While a flurry of New York editors head to Europe, another style set is focusing stateside. Ivy Style, which opened this week, is the latest exhibition at the Museum at the Fashion Institute of Technology (FIT), centered around that oh-so-American way of blue-blooded dressing. “When looking at images from the twenties and thirties, most of the chic and progressive people were college students from Ivy League schools,” says Patricia Mears, the museum’s deputy director, who co-curated the exhibit, which tracks the growth of collegiate dressing from the early twentieth century to present day. “Back then, men’s fashion magazines would tell readers, ‘If you want to see what’s cutting-edge, go watch a game at Princeton.’ “
To that end, the room’s vibe reads like a secret society meeting rather than a historical retrospective, dressed as a university quad and filled with Shetland tweeds, oxford button-downs, polo coats, and the emblematic prep apparel—the navy blazer. “Pre-World War II was more of a formal era, so it was necessary to dress well within a certain social context,” Mears told Style.com, citing that avant-garde students would rebelliously pair cricket sweaters with sports jackets in the classroom. The show’s centerpiece? A raccoon fur coat styled over a tweed suit—a look popular in the 1920s and even heralded by Miles Davis, who would get his clothing tailored at Charlie Davidson’s famed Andover Shop in Boston. (Mears juxtaposed the fur and tweed ensemble with a Perry Ellis women’s suit circa 1970 to highlight the former’s influence.)

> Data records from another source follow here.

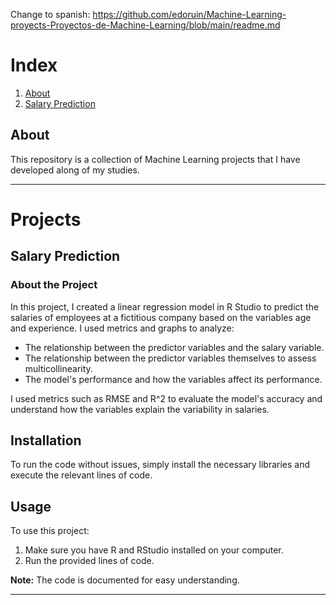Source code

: Change to spanish: https://github.com/edoruin/Machine-Learning-proyects-Proyectos-de-Machine-Learning/blob/main/readme.md

# Index

1. [About](#About)
2. [Salary Prediction](#Salary-Prediction)

## About

This repository is a collection of Machine Learning projects that I have developed along of my studies.

---

# Projects 

## Salary Prediction

### About the Project

In this project, I created a linear regression model in R Studio to predict the salaries of employees at a fictitious company based on the variables age and experience. I used metrics and graphs to analyze:

- The relationship between the predictor variables and the salary variable.
- The relationship between the predictor variables themselves to assess multicollinearity.
- The model's performance and how the variables affect its performance.

I used metrics such as RMSE and R^2 to evaluate the model's accuracy and understand how the variables explain the variability in salaries.


## Installation

To run the code without issues, simply install the necessary libraries and execute the relevant lines of code.


## Usage

To use this project:

1. Make sure you have R and RStudio installed on your computer.
2. Run the provided lines of code.

**Note:** The code is documented for easy understanding.

---
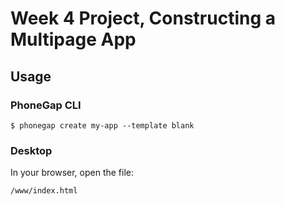 # Week 4 Project, Constructing a Multipage App

## Usage

### PhoneGap CLI

    $ phonegap create my-app --template blank

### Desktop

In your browser, open the file:

    /www/index.html

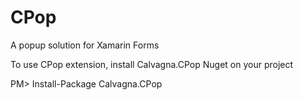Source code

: # CPop
A popup solution for Xamarin Forms

To use CPop extension, install Calvagna.CPop Nuget on your project
  
PM> Install-Package Calvagna.CPop
  


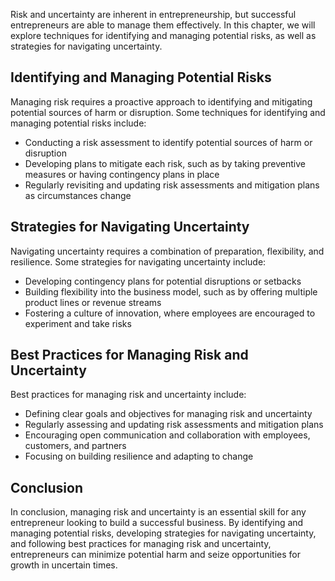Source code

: 
Risk and uncertainty are inherent in entrepreneurship, but successful entrepreneurs are able to manage them effectively. In this chapter, we will explore techniques for identifying and managing potential risks, as well as strategies for navigating uncertainty.

Identifying and Managing Potential Risks
----------------------------------------

Managing risk requires a proactive approach to identifying and mitigating potential sources of harm or disruption. Some techniques for identifying and managing potential risks include:

* Conducting a risk assessment to identify potential sources of harm or disruption
* Developing plans to mitigate each risk, such as by taking preventive measures or having contingency plans in place
* Regularly revisiting and updating risk assessments and mitigation plans as circumstances change

Strategies for Navigating Uncertainty
-------------------------------------

Navigating uncertainty requires a combination of preparation, flexibility, and resilience. Some strategies for navigating uncertainty include:

* Developing contingency plans for potential disruptions or setbacks
* Building flexibility into the business model, such as by offering multiple product lines or revenue streams
* Fostering a culture of innovation, where employees are encouraged to experiment and take risks

Best Practices for Managing Risk and Uncertainty
------------------------------------------------

Best practices for managing risk and uncertainty include:

* Defining clear goals and objectives for managing risk and uncertainty
* Regularly assessing and updating risk assessments and mitigation plans
* Encouraging open communication and collaboration with employees, customers, and partners
* Focusing on building resilience and adapting to change

Conclusion
----------

In conclusion, managing risk and uncertainty is an essential skill for any entrepreneur looking to build a successful business. By identifying and managing potential risks, developing strategies for navigating uncertainty, and following best practices for managing risk and uncertainty, entrepreneurs can minimize potential harm and seize opportunities for growth in uncertain times.
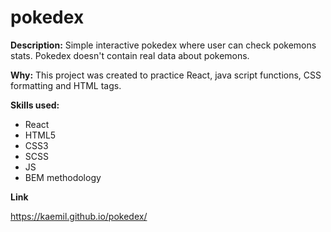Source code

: # pokedex

**Description:**
Simple interactive pokedex where user can check pokemons stats. Pokedex doesn't contain real data about pokemons.

**Why:**
This project was created to practice React, java script functions, CSS formatting and HTML tags.

**Skills used:**
- React
- HTML5
- CSS3
- SCSS
- JS
- BEM methodology

**Link**

https://kaemil.github.io/pokedex/
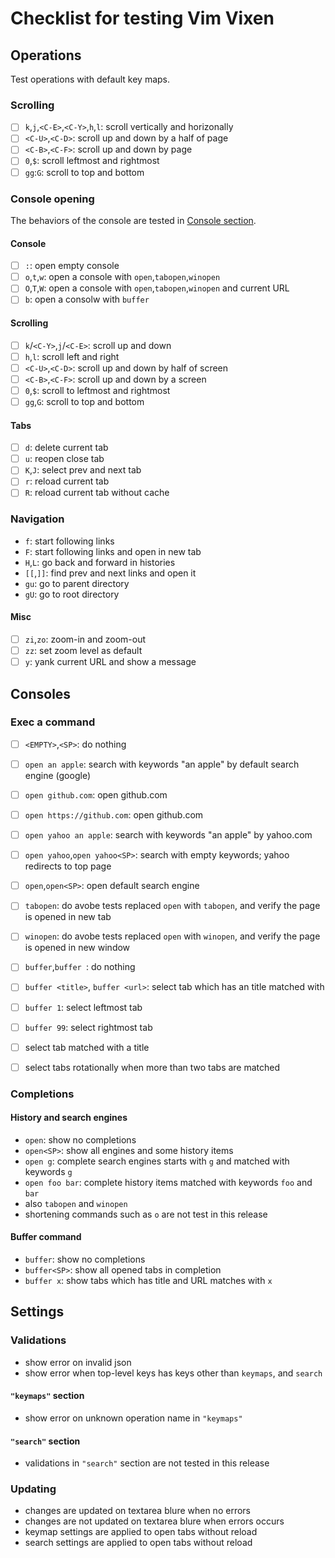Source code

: # Checklist for testing Vim Vixen

## Operations

Test operations with default key maps.

### Scrolling

- [ ] `k`,`j`,`<C-E>`,`<C-Y>`,`h`,`l`: scroll vertically and horizonally
- [ ] `<C-U>`,`<C-D>`: scroll up and down by a half of page
- [ ] `<C-B>`,`<C-F>`: scroll up and down by page
- [ ] `0`,`$`: scroll leftmost and rightmost
- [ ] `gg`:`G`: scroll to top and bottom

### Console opening

The behaviors of the console are tested in [Console section](#consoles).

#### Console

- [ ] `:`: open empty console
- [ ] `o`,`t`,`w`: open a console with `open`,`tabopen`,`winopen`
- [ ] `O`,`T`,`W`: open a console with `open`,`tabopen`,`winopen` and current URL
- [ ] `b`: open a consolw with `buffer`

#### Scrolling

- [ ] `k`/`<C-Y>`,`j`/`<C-E>`: scroll up and down
- [ ] `h`,`l`: scroll left and right
- [ ] `<C-U>`,`<C-D>`: scroll up and down by half of screen
- [ ] `<C-B>`,`<C-F>`: scroll up and down by a screen
- [ ] `0`,`$`: scroll to leftmost and rightmost
- [ ] `gg`,`G`: scroll to top and bottom

#### Tabs
- [ ] `d`: delete current tab
- [ ] `u`: reopen close tab
- [ ] `K`,`J`: select prev and next tab
- [ ] `r`: reload current tab
- [ ] `R`: reload current tab without cache

### Navigation
- `f`: start following links
- `F`: start following links and open in new tab
- `H`,`L`: go back and forward in histories
- `[[`,`]]`: find prev and next links and open it
- `gu`: go to parent directory
- `gU`: go to root directory

#### Misc
- [ ] `zi`,`zo`: zoom-in and zoom-out
- [ ] `zz`: set zoom level as default
- [ ] `y`: yank current URL and show a message

## Consoles

### Exec a command

- [ ] `<EMPTY>`,`<SP>`: do nothing


- [ ] `open an apple`: search with keywords "an apple" by default search engine (google)
- [ ] `open github.com`: open github.com
- [ ] `open https://github.com`: open github.com
- [ ] `open yahoo an apple`: search with keywords "an apple" by yahoo.com
- [ ] `open yahoo`,`open yahoo<SP>`: search with empty keywords; yahoo redirects to top page
- [ ] `open`,`open<SP>`: open default search engine


- [ ] `tabopen`: do avobe tests replaced `open` with `tabopen`, and verify the page is opened in new tab
- [ ] `winopen`: do avobe tests replaced `open` with `winopen`, and verify the page is opened in new window


- [ ] `buffer`,`buffer `: do nothing
- [ ] `buffer <title>`, `buffer <url>`: select tab which has an title matched with
- [ ] `buffer 1`: select leftmost tab
- [ ] `buffer 99`: select rightmost tab
- [ ] select tab matched with a title
- [ ] select tabs rotationally when more than two tabs are matched

### Completions

#### History and search engines

- `open`: show no completions
- `open<SP>`: show all engines and some history items
- `open g`: complete search engines starts with `g` and matched with keywords `g`
- `open foo bar`: complete history items matched with keywords `foo` and `bar`
- also `tabopen` and `winopen`
- shortening commands such as `o` are not test in this release

#### Buffer command

- `buffer`: show no completions
- `buffer<SP>`: show all opened tabs in completion
- `buffer x`: show tabs which has title and URL matches with `x`

## Settings

### Validations

- show error on invalid json
- show error when top-level keys has keys other than `keymaps`, and `search`

#### `"keymaps"` section

- show error on unknown operation name in `"keymaps"`

#### `"search"` section

- validations in `"search"` section are not tested in this release

### Updating

- changes are updated on textarea blure when no errors
- changes are not updated on textarea blure when errors occurs
- keymap settings are applied to open tabs without reload
- search settings are applied to open tabs without reload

“Today the term ivy means something different,” mused Mears, who peppered the exhibition with contemporary ensembles including a Thom Browne studded suit circa 2009 as well as looks from Michael Bastian, Ralph Lauren, and Tommy Hilfiger. “Preppy has become a fashion term, which we think of as youthful and brightly colored, but back then, it was much more formal and influenced some of the coolest, hippest dressers ever.” Ivy Style runs through January 5 at the Museum at FIT.